Cette thèse a soulevé des objections, en particulier de M. Guillaume pour qui l’association entre la perception et le mouvement est acquise : p. ex. l’imitation relative aux parties invisibles du corps propre montre assez le nombre des coordinations nécessaires à sa construction.

Néanmoins nous croyons que tout n’est pas à rejeter dans l’idée d’une connexion nécessaire entre le perceptif et le moteur. Le neurologiste v. Weizsäcker et ses élèves ont bien montré que les notions d’un réflexe essentiellement moteur et d’une sensibilité indépendante de lui sont le produit d’abstractions aussi illégitimes que celles dont a vécu longtemps la théorie de l’arc réflexe avant que Sherrington ait mis en lumière les totalités motrices naturelles.
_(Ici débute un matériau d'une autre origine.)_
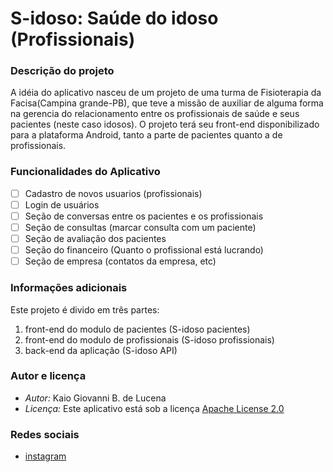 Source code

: # S-idoso: Saúde do idoso (Profissionais)
<!-- ![sidoso](app/src/main/res/drawable/sidoso.jpg?raw=true "Title")-->

### Descrição do projeto

A idéia do aplicativo nasceu de um projeto de uma turma de Fisioterapia da Facisa(Campina grande-PB),
que teve a missão de auxiliar de alguma forma na gerencia do relacionamento entre os profissionais
de saúde e seus pacientes (neste caso idosos).
O projeto terá seu front-end disponibilizado para a plataforma Android, tanto a parte de pacientes quanto a de profissionais.


### Funcionalidades do Aplicativo

- [ ] Cadastro de novos usuarios (profissionais)
- [ ] Login de usuários
- [ ] Seção de conversas entre os pacientes e os profissionais
- [ ] Seção de consultas (marcar consulta com um paciente)
- [ ] Seção de avaliação dos pacientes
- [ ] Seção do financeiro (Quanto o profissional está lucrando)
- [ ] Seção de empresa (contatos da empresa, etc)

### Informações adicionais

Este projeto é divido em três partes:
1. front-end do modulo de pacientes (S-idoso pacientes)
2. front-end do modulo de profissionais (S-idoso profissionais)
3. back-end da aplicação (S-idoso API)


### Autor e licença

* _Autor:_ Kaio Giovanni B. de Lucena
* _Licença:_ Este aplicativo está sob a licença [Apache License 2.0](LICENSE)

### Redes sociais

* [instagram](www.instagram.com/_sidoso)








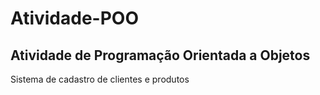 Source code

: # Atividade-POO
## Atividade de Programação Orientada a Objetos 
Sistema de cadastro de clientes e produtos 
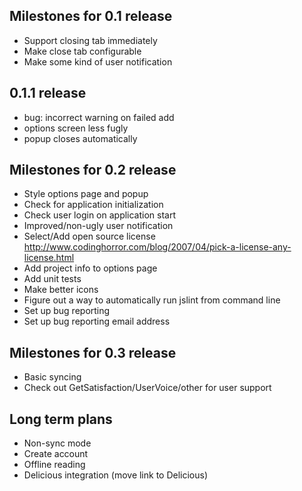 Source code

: Milestones for 0.1 release
--------------------------
- Support closing tab immediately
- Make close tab configurable
- Make some kind of user notification

0.1.1 release
-------------
- bug: incorrect warning on failed add
- options screen less fugly
- popup closes automatically

Milestones for 0.2 release
--------------------------
- Style options page and popup      
- Check for application initialization
- Check user login on application start
- Improved/non-ugly user notification                                                        
- Select/Add open source license http://www.codinghorror.com/blog/2007/04/pick-a-license-any-license.html  
- Add project info to options page
- Add unit tests     
- Make better icons
- Figure out a way to automatically run jslint from command line
- Set up bug reporting
- Set up bug reporting email address

Milestones for 0.3 release
---------------------------
- Basic syncing
- Check out GetSatisfaction/UserVoice/other for user support 


Long term plans
--------------- 
- Non-sync mode
- Create account
- Offline reading
- Delicious integration (move link to Delicious) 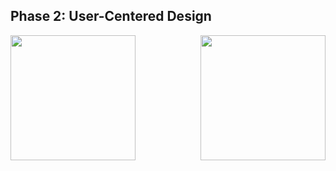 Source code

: ## Phase 2: User-Centered Design

<img align=right src="https://i.imgur.com/a84lJD9.png" width="200"> 


<img src="https://i.imgur.com/epSPRmO.png" width="200">
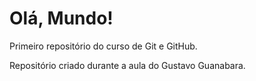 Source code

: # Olá, Mundo!
 Primeiro repositório do curso de Git e GitHub.

 Repositório criado durante a aula do Gustavo Guanabara.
Von Weizsäcker propose donc d’étendre à la fois les notions de totalité réflexe et de « Gestalt » perceptive en un concept unique, qu’il appelle « Gestaltkreis », tel que réflexes et sensations seraient interdépendants 9. C’est à peu près exactement ce que nous avions soutenu en parlant de « schèmes d’assimilation sensori-moteurs » et notre explication des structures spatiales élémentaires au moyen de tels schèmes s’accorde en particulier dans les grandes lignes avec les travaux d’Alf. Auersperg sur les anticipations et reconstitutions motrices inhérentes à la perception des objets en mouvement 10. Mais il n’en reste pas moins, et c’est là que nous suivrons M. Guillaume, que les schèmes sensori-moteurs d’un certain niveau ne se prolongent pas sans plus dans ceux du niveau supérieur : le passage d’un stade à un autre suppose que les schèmes du premier englobent des éléments nouveaux, et par conséquent l’imitation doit s’apprendre quand même : elle est le fait d’une « activité perceptive » (§ 2) et non pas des perceptions initiales elles-mêmes. Seulement cet apprentissage ne résulte pas nécessairement d’un dressage : il procède au contraire par assimilations et accommodations activement combinées.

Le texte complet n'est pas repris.